I don't understand how the Tgate works in the device point of view. How is it biased? It is not biased like a normal nMOS (source grouded, Vd bias) or pMOS. How can it pass the input current to the output when Id depends on factors like doping, W/L, and most importantly drain voltage biasing. Could someone please clarify this for me??? I am very confused. Thank you.

 

If I have an input of, say 10 uA, will there be 10uA at the output when the Tgate is on?

Yes, less leakage current. Normally, this leakage will be in the order of nano amps.

A transmission gate usually has two MOS transistors in parallel one N-channel and the other P-channel. Because they have insulated gates there is no gate current introduced into the channel. To switch the gate ON, the gate of the N-channel is biased to the +ve supply and the gate of the P-channel is biased to the -ve supply. The on resistance of the transmission gate will depend on the voltage level of the channel between the supply rails.

When the voltage of the channel is half way between the supply rails, both transistors will be well switched on and the resistance will be low. As the channel voltage approaches a supply rail, one of the transistors will no longer be biased on but the other will still be.
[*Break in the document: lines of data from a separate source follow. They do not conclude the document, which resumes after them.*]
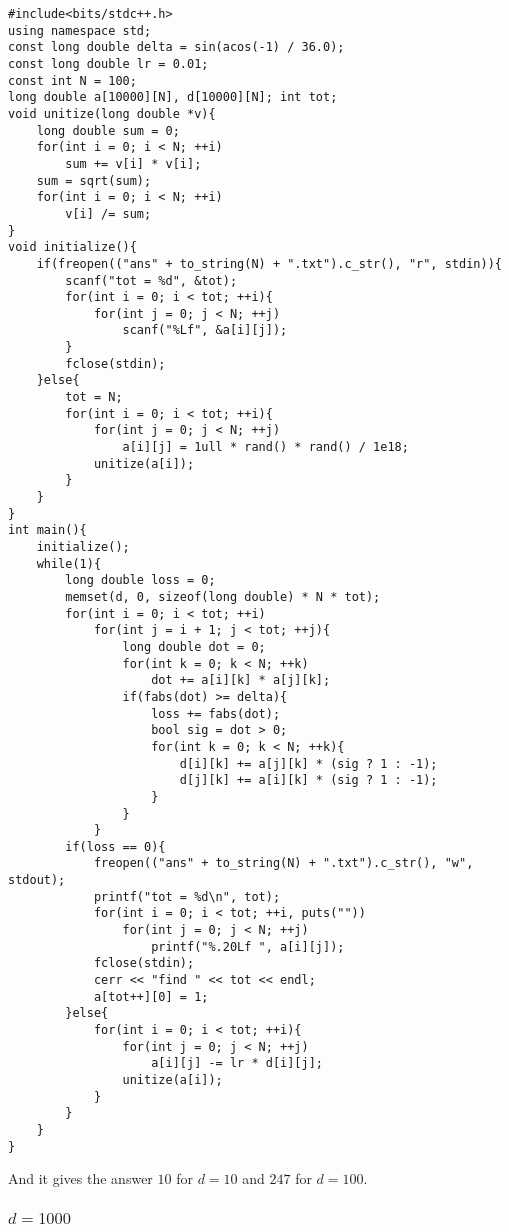\documentclass[12pt]{article}%
\begin{document}
\begin{verbatim}
#include<bits/stdc++.h>
using namespace std;
const long double delta = sin(acos(-1) / 36.0);
const long double lr = 0.01;
const int N = 100;
long double a[10000][N], d[10000][N]; int tot;
void unitize(long double *v){
    long double sum = 0;
    for(int i = 0; i < N; ++i)
        sum += v[i] * v[i];
    sum = sqrt(sum);
    for(int i = 0; i < N; ++i)
        v[i] /= sum;
}
void initialize(){
    if(freopen(("ans" + to_string(N) + ".txt").c_str(), "r", stdin)){
        scanf("tot = %d", &tot);
        for(int i = 0; i < tot; ++i){
            for(int j = 0; j < N; ++j)
                scanf("%Lf", &a[i][j]);
        }
        fclose(stdin);
    }else{
        tot = N;
        for(int i = 0; i < tot; ++i){
            for(int j = 0; j < N; ++j)
                a[i][j] = 1ull * rand() * rand() / 1e18;
            unitize(a[i]);
        }
    }
}
int main(){
    initialize();
    while(1){
        long double loss = 0;
        memset(d, 0, sizeof(long double) * N * tot);
        for(int i = 0; i < tot; ++i)
            for(int j = i + 1; j < tot; ++j){
                long double dot = 0;
                for(int k = 0; k < N; ++k)
                    dot += a[i][k] * a[j][k];
                if(fabs(dot) >= delta){
                    loss += fabs(dot);
                    bool sig = dot > 0;
                    for(int k = 0; k < N; ++k){
                        d[i][k] += a[j][k] * (sig ? 1 : -1);
                        d[j][k] += a[i][k] * (sig ? 1 : -1);
                    }
                }
            }
        if(loss == 0){
            freopen(("ans" + to_string(N) + ".txt").c_str(), "w", stdout);
            printf("tot = %d\n", tot);
            for(int i = 0; i < tot; ++i, puts(""))
                for(int j = 0; j < N; ++j)
                    printf("%.20Lf ", a[i][j]);
            fclose(stdin);
            cerr << "find " << tot << endl;
            a[tot++][0] = 1;
        }else{
            for(int i = 0; i < tot; ++i){
                for(int j = 0; j < N; ++j)
                    a[i][j] -= lr * d[i][j];
                unitize(a[i]);
            }
        }
    }
}
\end{verbatim}

And it gives the answer $10$ for $d = 10$ and $247$ for $d = 100$.

\subsubsection*{$d = 1000$}
\end{document}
See the data sheet of the device for a graph of resistance v channel voltage.

 

Thanks JDT. Yes, I understand the structure of the Tgate and how it has a low resistance when there is a gate voltage applied (all MOSFETs do), but I still don't understand it from a device point of view. How is the drain current of the MOSFETs the same as the input current? Drain current depends on not only Vg but also drain voltage and W/L. I don't understand the biasing. Do you understand what I am trying to say? How would an ID-VD plot look like?

 

The \(i_D = f(v_D)\) plot is easy to deduce. The transistor presents a low on resistance and high off resistance. So it's either almost vertical or almost horizontal. The FET acts like a switch, like an idealized saturated BJT.